Il y a un risque clair de retour en arrière. Le Parlement ne fonctionne plus depuis plusieurs mois. Il n’y a plus de rencontres entre les différents protagonistes politiques nord-irlandais. À Londres, Theresa May dirige un gouvernement branlant car elle a besoin du soutien des unionistes protestants du DUP. Elle ne peut pas faire ce qu’elle veut si elle souhaite continuer à bénéficier du soutien des Nord-Irlandais.

La situation entre communautés n’a jamais vraiment été apaisée totalement. En 2010, 80 nouveaux « murs de la paix » pour séparer les quartiers catholiques et protestants ont été construits par exemple. Une partie de la jeunesse désœuvrée s’en remet très vite à la violence et on a toujours un système divisé, les écoles intégrées sont très peu nombreuses. Il reste des quartiers où il existe de la violence. L’IRA est en train de se réorganiser, tout comme les forces loyalistes.

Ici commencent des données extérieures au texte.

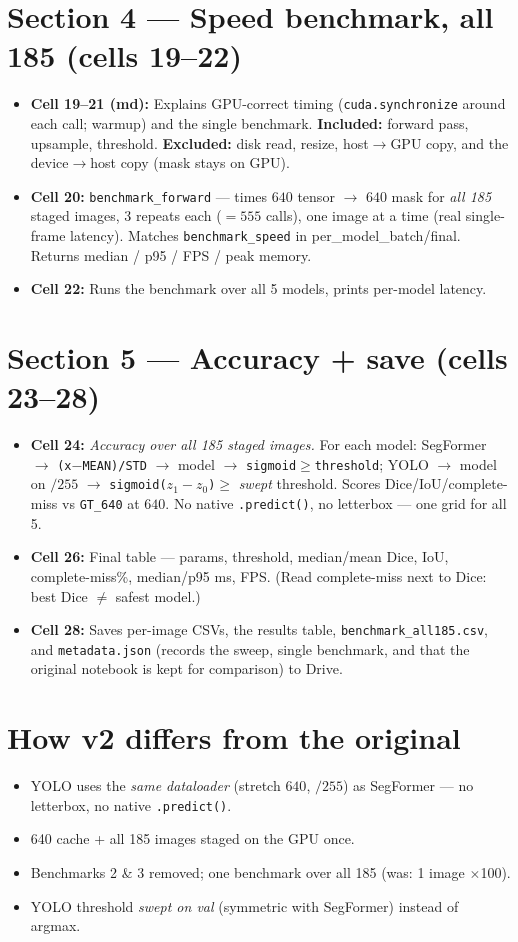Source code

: \documentclass[11pt]{article}
\newcommand{\code}[1]{\texttt{\small #1}}
\begin{document}
\section*{Section 4 --- Speed benchmark, all 185 (cells 19--22)}
\begin{itemize}
\item \textbf{Cell 19--21 (md):} Explains GPU-correct timing (\code{cuda.synchronize} around each call; warmup) and the single benchmark. \textbf{Included:} forward pass, upsample, threshold. \textbf{Excluded:} disk read, resize, host$\to$GPU copy, and the device$\to$host copy (mask stays on GPU).
\item \textbf{Cell 20:} \code{benchmark\_forward} --- times $640$ tensor $\to$ $640$ mask for \emph{all 185} staged images, 3 repeats each ($=555$ calls), one image at a time (real single-frame latency). Matches \code{benchmark\_speed} in per\_model\_batch/final. Returns median / p95 / FPS / peak memory.
\item \textbf{Cell 22:} Runs the benchmark over all 5 models, prints per-model latency.
\end{itemize}

\section*{Section 5 --- Accuracy + save (cells 23--28)}
\begin{itemize}
\item \textbf{Cell 24:} \emph{Accuracy over all 185 staged images.} For each model: SegFormer $\to$ \code{(x$-$MEAN)/STD} $\to$ model $\to$ \code{sigmoid$\geq$threshold}; YOLO $\to$ model on $/255$ $\to$ \code{sigmoid($z_1-z_0$)$\geq$} \emph{swept} threshold. Scores Dice/IoU/complete-miss vs \code{GT\_640} at $640$. No native \code{.predict()}, no letterbox --- one grid for all 5.
\item \textbf{Cell 26:} Final table --- params, threshold, median/mean Dice, IoU, complete-miss\%, median/p95 ms, FPS. (Read complete-miss next to Dice: best Dice $\neq$ safest model.)
\item \textbf{Cell 28:} Saves per-image CSVs, the results table, \code{benchmark\_all185.csv}, and \code{metadata.json} (records the sweep, single benchmark, and that the original notebook is kept for comparison) to Drive.
\end{itemize}

\section*{How v2 differs from the original}
\begin{itemize}
\item YOLO uses the \emph{same dataloader} (stretch $640$, $/255$) as SegFormer --- no letterbox, no native \code{.predict()}.
\item 640 cache + all 185 images staged on the GPU once.
\item Benchmarks 2 \& 3 removed; one benchmark over all 185 (was: 1 image $\times$100).
\item YOLO threshold \emph{swept on val} (symmetric with SegFormer) instead of argmax.
\end{itemize}
\end{document}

On est dans une situation assez critique.

À cela s’ajoute la sortie du Royaume-Uni de l’Union européenne…

Une majorité s’est exprimée en Irlande du Nord au moment du référendum sur le Brexit pour le maintien dans l’Europe. Si une frontière revient avec un « Brexit dur », cela va être terrible car ce sera le retour des guérites. Cela risque de faire revenir la province à la situation d’avant 1998. Ce serait un recul terrible.

L’accord du Vendredi saint prévoit qu’il serait possible pour le peuple nord-irlandais de décider d’organiser un référendum quand bon il lui semblera pour décider si la province rejoint la République d’Irlande, si elle intègre complètement le Royaume-Uni ou si elle décide de sa propre indépendance.

Or depuis 2011, les changements démographiques font qu’il y a presque autant de catholiques que de protestants, même si tous ne sont pas en âge de voter. La situation est en train de basculer.
Les derniers sondages suggèrent qu’il y aurait un mouvement graduel en faveur d’une unité avec la République d’Irlande.